Using the listing below, set down exactly the lines starting at the line that contains "Correspondance between certified" and ending at the line that contains "They extend CompCert semantics", both included, and no others.

[Opening Provided information section]

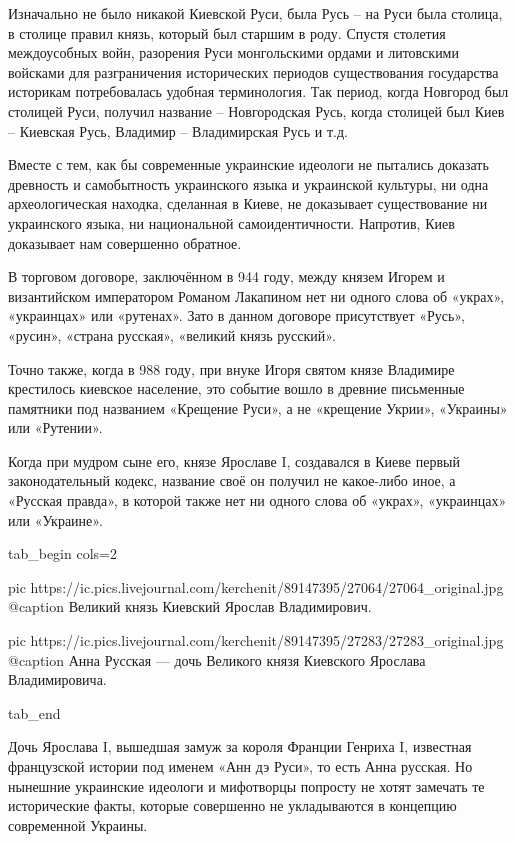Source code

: Изначально не было никакой Киевской Руси, была Русь – на Руси была столица, в
столице правил князь, который был старшим в роду. Спустя столетия междоусобных
войн, разорения Руси монгольскими ордами и литовскими войсками для
разграничения исторических периодов существования государства историкам
потребовалась удобная терминология. Так период, когда Новгород был столицей
Руси, получил название – Новгородская Русь, когда столицей был Киев – Киевская
Русь, Владимир – Владимирская Русь и т.д.

Вместе с тем, как бы современные украинские идеологи не пытались доказать
древность и самобытность украинского языка и украинской культуры, ни одна
археологическая находка, сделанная в Киеве, не доказывает существование ни
украинского языка, ни национальной самоидентичности. Напротив, Киев доказывает
нам совершенно обратное.

В торговом договоре, заключённом в 944 году, между князем Игорем и византийском
императором Романом Лакапином нет ни одного слова об «украх», «украинцах» или
«рутенах». Зато в данном договоре присутствует «Русь», «русин», «страна
русская», «великий князь русский».

Точно также, когда в 988 году, при внуке Игоря святом князе Владимире
крестилось киевское население, это событие вошло в древние письменные памятники
под названием «Крещение Руси», а не «крещение Укрии», «Украины» или «Рутении».

Когда при мудром сыне его, князе Ярославе I, создавался в Киеве первый
законодательный кодекс, название своё он получил не какое-либо иное, а «Русская
правда», в которой также нет ни одного слова об «украх», «украинцах» или
«Украине».

\ifcmt
  tab_begin cols=2

     pic https://ic.pics.livejournal.com/kerchenit/89147395/27064/27064_original.jpg
     @caption Великий князь Киевский Ярослав Владимирович.

     pic https://ic.pics.livejournal.com/kerchenit/89147395/27283/27283_original.jpg
     @caption Анна Русская — дочь Великого князя Киевского Ярослава Владимировича.

  tab_end
\fi

Дочь Ярослава I, вышедшая замуж за короля Франции Генриха I, известная
французской истории под именем «Анн дэ Руси», то есть Анна русская. Но нынешние
украинские идеологи и мифотворцы попросту не хотят замечать те исторические
факты, которые совершенно не укладываются в концепцию современной Украины.

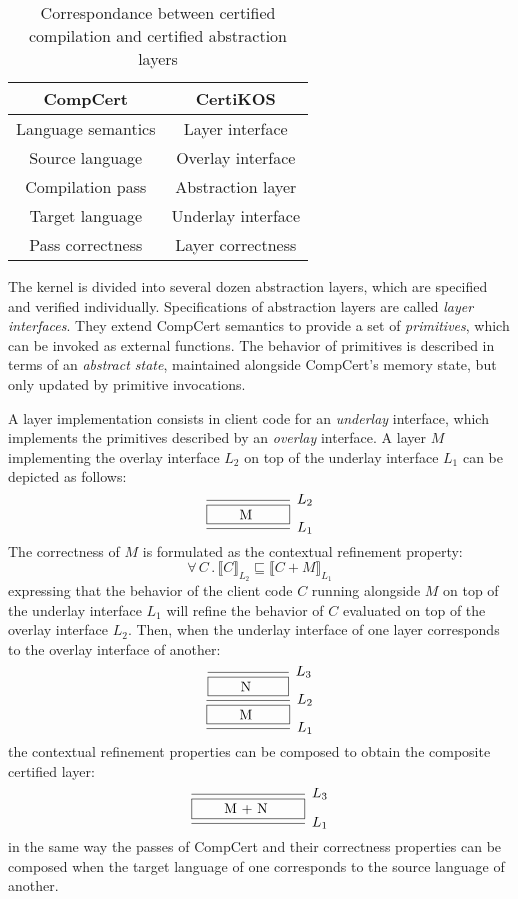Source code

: \documentclass[draft,11pt]{report}
\theoremstyle{definition}
\newcommand{\refby}{\sqsubseteq} %
\begin{document}
\begin{table}
  \centering
  \begin{tabular}{c@{\qquad}c}
    \hline
    CompCert & CertiKOS \\
    \hline
    Language semantics & Layer interface \\
    Source language & Overlay interface \\
    Compilation pass & Abstraction layer \\
    Target language & Underlay interface \\
    Pass correctness & Layer correctness \\
    \hline
  \end{tabular}
  \caption{
    Correspondance between certified compilation
    and certified abstraction layers
  }
  \label{tbl:compccal}
\end{table}

The kernel is divided into several dozen abstraction layers,
which are specified and verified individually.
Specifications of abstraction layers
are called \emph{layer interfaces}.
They extend CompCert semantics
to provide a set of \emph{primitives},
which can be invoked as
external functions.
The behavior of primitives is described in terms of
an \emph{abstract state},
maintained alongside CompCert's memory state,
but only updated by primitive invocations.

A layer implementation consists in client code
for an \emph{underlay} interface,
which implements the primitives described
by an \emph{overlay} interface.
A layer $M$ implementing the overlay interface $L_2$
on top of the underlay interface $L_1$ can be depicted as follows:
\[
  \begin{prooftree}
    \infer0[$L_2$]{\fbox{\qquad M \qquad}}
    \infer1[$L_1$]{}
  \end{prooftree}
\]
The correctness of $M$ is formulated as
the contextual refinement property:
\[
  \forall \, C \, . \,
  \llbracket C \rrbracket_{L_2} \refby
  \llbracket C + M \rrbracket_{L_1}
\]
expressing that the behavior of the client code $C$
running alongside $M$ on top of the underlay interface $L_1$
will refine the behavior of $C$
evaluated on top of the overlay interface $L_2$.
Then,
when the underlay interface of one layer
corresponds to the overlay interface of another:
\[
  \begin{prooftree}
    \infer0[$L_3$]{\fbox{\qquad N \qquad}}
    \infer1[$L_2$]{\fbox{\qquad M \qquad}}
    \infer1[$L_1$]{}
  \end{prooftree}
\]
the contextual refinement properties can be composed
to obtain the composite certified layer:
\[
  \begin{prooftree}
    \infer0[$L_3$]{\fbox{\qquad M + N \qquad}}
    \infer1[$L_1$]{}
  \end{prooftree}
\]
in the same way the passes of CompCert and their correctness properties
can be composed when the target language of one corresponds to
the source language of another.
\end{document}
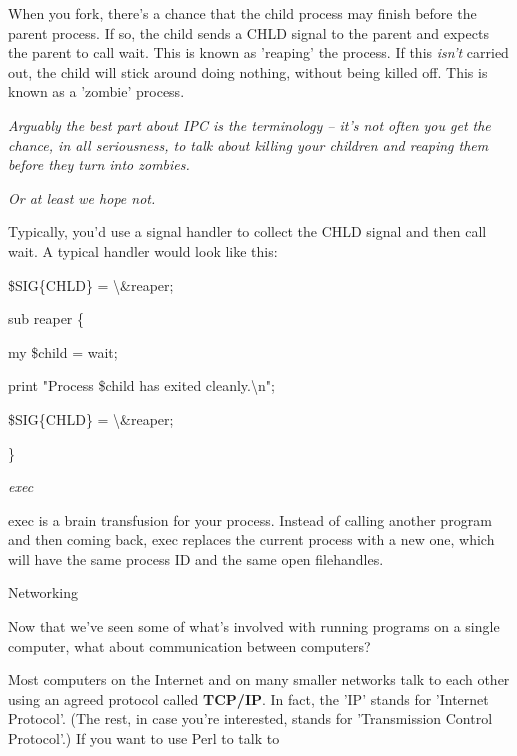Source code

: \documentclass[a4paper,11pt]{book}
\begin{document}
\noindent When you fork, there's a chance that the child process may finish before the parent process. If so, the child sends a CHLD signal to the parent and expects the parent to call wait. This is known as 'reaping' the process. If this \textit{isn't }carried out, the child will stick around doing nothing, without being killed off. This is known as a 'zombie' process.

\noindent 

\noindent \textit{Arguably the best part about IPC is the terminology -- it's not often you get the chance, in all seriousness, to talk about killing your children and reaping them before they turn into zombies.}

\noindent \textit{Or at least we hope not.}

\noindent 

\noindent Typically, you'd use a signal handler to collect the CHLD signal and then call wait. A typical handler would look like this:

\noindent 

\noindent 

\noindent \$SIG\{CHLD\} = \textbackslash \&reaper;

\noindent sub reaper \{

\noindent my \$child = wait;

\noindent print "Process \$child has exited cleanly.\textbackslash n";

\noindent \$SIG\{CHLD\} = \textbackslash \&reaper;

\noindent \}

\noindent 

\noindent \textit{exec}

\noindent exec is a brain transfusion for your process. Instead of calling another program and then coming back, exec replaces the current process with a new one, which will have the same process ID and the same open filehandles.

\noindent 

\noindent Networking

\noindent 

\noindent Now that we've seen some of what's involved with running programs on a single computer, what about communication between computers?

\noindent 

\noindent Most  computers on the Internet  and  on many  smaller  networks  talk  to  each other  using  an agreed protocol  called \textbf{TCP/IP}. In  fact,  the  'IP'  stands  for  'Internet  Protocol'.  (The  rest,  in  case you're  interested,  stands for 'Transmission  Control  Protocol'.)  If  you  want to  use Perl  to  talk to
\end{document}

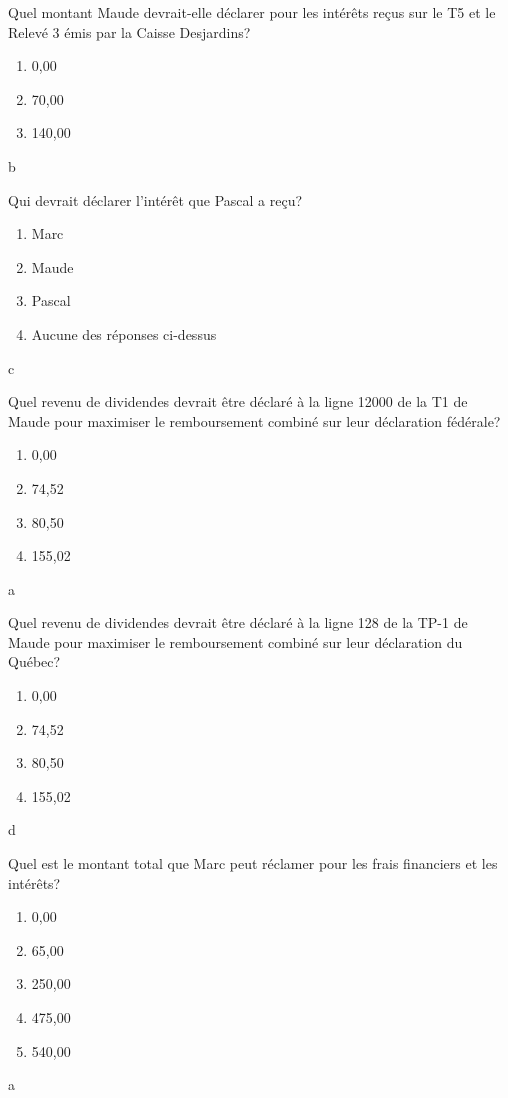 \begin{question}
	Quel montant Maude devrait-elle déclarer pour les intérêts reçus sur le T5 et le Relevé 3 émis par la Caisse Desjardins?
	\begin{enumerate}[label=\alph*)]
		\item 0,00
		\item 70,00
		\item 140,00
	\end{enumerate}
\end{question}
b


\begin{question}
	Qui devrait déclarer l’intérêt que Pascal a reçu?
	\begin{enumerate}[label=\alph*)]
		\item Marc
		\item Maude
		\item Pascal
		\item Aucune des réponses ci-dessus
	\end{enumerate}
\end{question}
c

\begin{question}
	Quel revenu de dividendes devrait être déclaré à la ligne 12000 de la T1 de Maude pour maximiser le remboursement combiné sur leur déclaration fédérale?
	\begin{enumerate}[label=\alph*)]
		\item 0,00
		\item 74,52
		\item 80,50
		\item 155,02
	\end{enumerate}
\end{question}
a

\begin{question}
	Quel revenu de dividendes devrait être déclaré à la ligne 128 de la TP-1 de Maude pour maximiser le remboursement combiné sur leur déclaration du Québec?
	\begin{enumerate}[label=\alph*)]
		\item 0,00
		\item 74,52
		\item 80,50
		\item 155,02
	\end{enumerate}
\end{question}
d

\begin{question}
	Quel est le montant total que Marc peut réclamer pour les frais financiers et les intérêts?
	\begin{enumerate}[label=\alph*)]
		\item 0,00
		\item 65,00
		\item 250,00
		\item 475,00
		\item 540,00
	\end{enumerate}
\end{question}
a

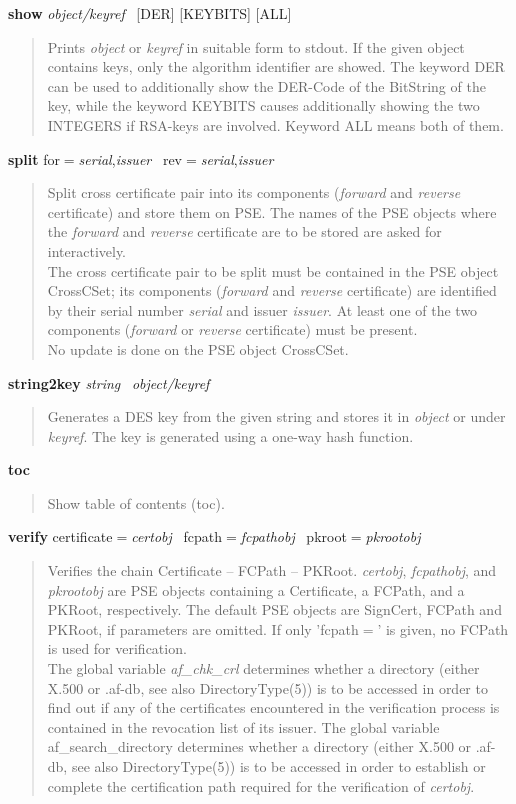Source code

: {\bf show} {\em object/keyref}~ [DER] [KEYBITS] [ALL]
\begin{quote}
Prints {\em object} or {\em keyref} in suitable form to stdout. If the given object contains
keys, only the algorithm identifier are showed. The keyword DER can be used to additionally
show the DER-Code of the BitString of the key, while the keyword KEYBITS causes
additionally showing the two INTEGERS if RSA-keys are involved. Keyword ALL means both of them.
\end{quote}


{\bf split} for$=${\em serial},{\em issuer}~ rev$=${\em serial},{\em issuer}
\begin{quote}
Split cross certificate pair into its components ({\em forward} and {\em reverse} certificate)
and store them on PSE. The names of the PSE objects where the {\em forward} and {\em reverse} 
certificate are to be stored are asked for interactively. \\
The cross certificate pair to be split must be contained in the PSE object CrossCSet;
its components ({\em forward} and {\em reverse} certificate) are identified by their serial 
number {\em serial} and issuer {\em issuer}. At least one of the two components 
({\em forward} or {\em reverse} certificate) must be present. \\
No update is done on the PSE object CrossCSet.
\end{quote}

{\bf string2key} {\em string}~ {\em object/keyref} 
\begin{quote}
Generates a DES key from the given string and stores it in {\em object} or under {\em keyref}. The
key is generated using a one-way hash function.
\end{quote}

{\bf toc}
\begin{quote}
Show table of contents (toc). 
\end{quote}

{\bf verify} certificate$=${\em certobj}~ fcpath$=${\em fcpathobj}~ pkroot$=${\em pkrootobj}~ 
\begin{quote}
Verifies the chain Certificate -- FCPath -- PKRoot. {\em certobj}, {\em fcpathobj}, and {\em pkrootobj}
are PSE objects containing a Certificate, a FCPath, and a PKRoot, respectively. The default PSE objects
are SignCert, FCPath and PKRoot, if parameters are omitted. If only 'fcpath$=$' is given,
no FCPath is used for verification. \\
The global variable {\em af\_chk\_crl} determines whether a directory (either X.500 or .af-db, see also 
DirectoryType(5)) is to be accessed
in order to find out if any of the certificates encountered in the verification process is 
contained in the revocation list of its issuer.
The global variable {af\_search\_directory} determines whether a directory (either X.500 or .af-db, see also 
DirectoryType(5)) is to be accessed
in order to establish or complete the certification path required for the verification of {\em certobj}. 
\end{quote}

[Closing Provided information section]

| Answer |
    Correspondance between certified compilation
    and certified abstraction layers
  }
  \label{tbl:compccal}
\end{table}

The kernel is divided into several dozen abstraction layers,
which are specified and verified individually.
Specifications of abstraction layers
are called \emph{layer interfaces}.
They extend CompCert semantics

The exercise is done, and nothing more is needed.